(Dataset items)
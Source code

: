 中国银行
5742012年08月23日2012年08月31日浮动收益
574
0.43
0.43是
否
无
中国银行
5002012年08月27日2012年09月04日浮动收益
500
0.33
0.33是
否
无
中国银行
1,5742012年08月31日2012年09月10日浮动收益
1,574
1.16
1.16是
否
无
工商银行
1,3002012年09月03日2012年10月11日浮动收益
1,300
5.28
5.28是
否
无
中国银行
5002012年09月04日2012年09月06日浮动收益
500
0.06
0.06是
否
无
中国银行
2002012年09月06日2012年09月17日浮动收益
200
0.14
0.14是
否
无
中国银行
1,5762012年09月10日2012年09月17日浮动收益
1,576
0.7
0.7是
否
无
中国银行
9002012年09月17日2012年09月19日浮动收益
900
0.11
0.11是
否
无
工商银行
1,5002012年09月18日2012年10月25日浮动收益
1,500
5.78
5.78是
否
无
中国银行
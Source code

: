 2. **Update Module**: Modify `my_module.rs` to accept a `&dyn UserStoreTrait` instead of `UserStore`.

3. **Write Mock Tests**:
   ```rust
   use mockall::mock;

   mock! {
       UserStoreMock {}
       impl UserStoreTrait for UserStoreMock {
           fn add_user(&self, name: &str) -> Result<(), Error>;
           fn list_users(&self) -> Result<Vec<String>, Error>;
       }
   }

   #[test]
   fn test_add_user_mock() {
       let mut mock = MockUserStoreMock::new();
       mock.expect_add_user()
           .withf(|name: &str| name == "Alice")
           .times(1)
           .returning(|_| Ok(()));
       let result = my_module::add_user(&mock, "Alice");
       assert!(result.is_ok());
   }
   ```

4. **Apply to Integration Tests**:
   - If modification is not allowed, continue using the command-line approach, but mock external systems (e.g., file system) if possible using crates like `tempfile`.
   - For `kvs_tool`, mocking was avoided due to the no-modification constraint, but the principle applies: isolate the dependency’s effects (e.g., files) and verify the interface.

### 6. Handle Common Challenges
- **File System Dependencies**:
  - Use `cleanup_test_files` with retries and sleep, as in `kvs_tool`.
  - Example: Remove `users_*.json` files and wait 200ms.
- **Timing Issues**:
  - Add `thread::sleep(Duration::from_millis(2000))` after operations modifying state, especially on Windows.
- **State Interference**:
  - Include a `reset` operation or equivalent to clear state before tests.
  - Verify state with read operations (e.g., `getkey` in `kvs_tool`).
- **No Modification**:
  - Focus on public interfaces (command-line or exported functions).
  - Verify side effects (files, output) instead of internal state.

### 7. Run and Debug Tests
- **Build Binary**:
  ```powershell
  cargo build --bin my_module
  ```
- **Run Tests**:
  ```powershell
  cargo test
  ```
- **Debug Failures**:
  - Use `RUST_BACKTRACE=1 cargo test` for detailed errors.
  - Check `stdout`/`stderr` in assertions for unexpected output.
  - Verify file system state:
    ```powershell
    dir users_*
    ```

* [Work required]: Within these records, how many lines include the word "sleep"? The reply should be that number alone.

* [Solution to the exercise]: 2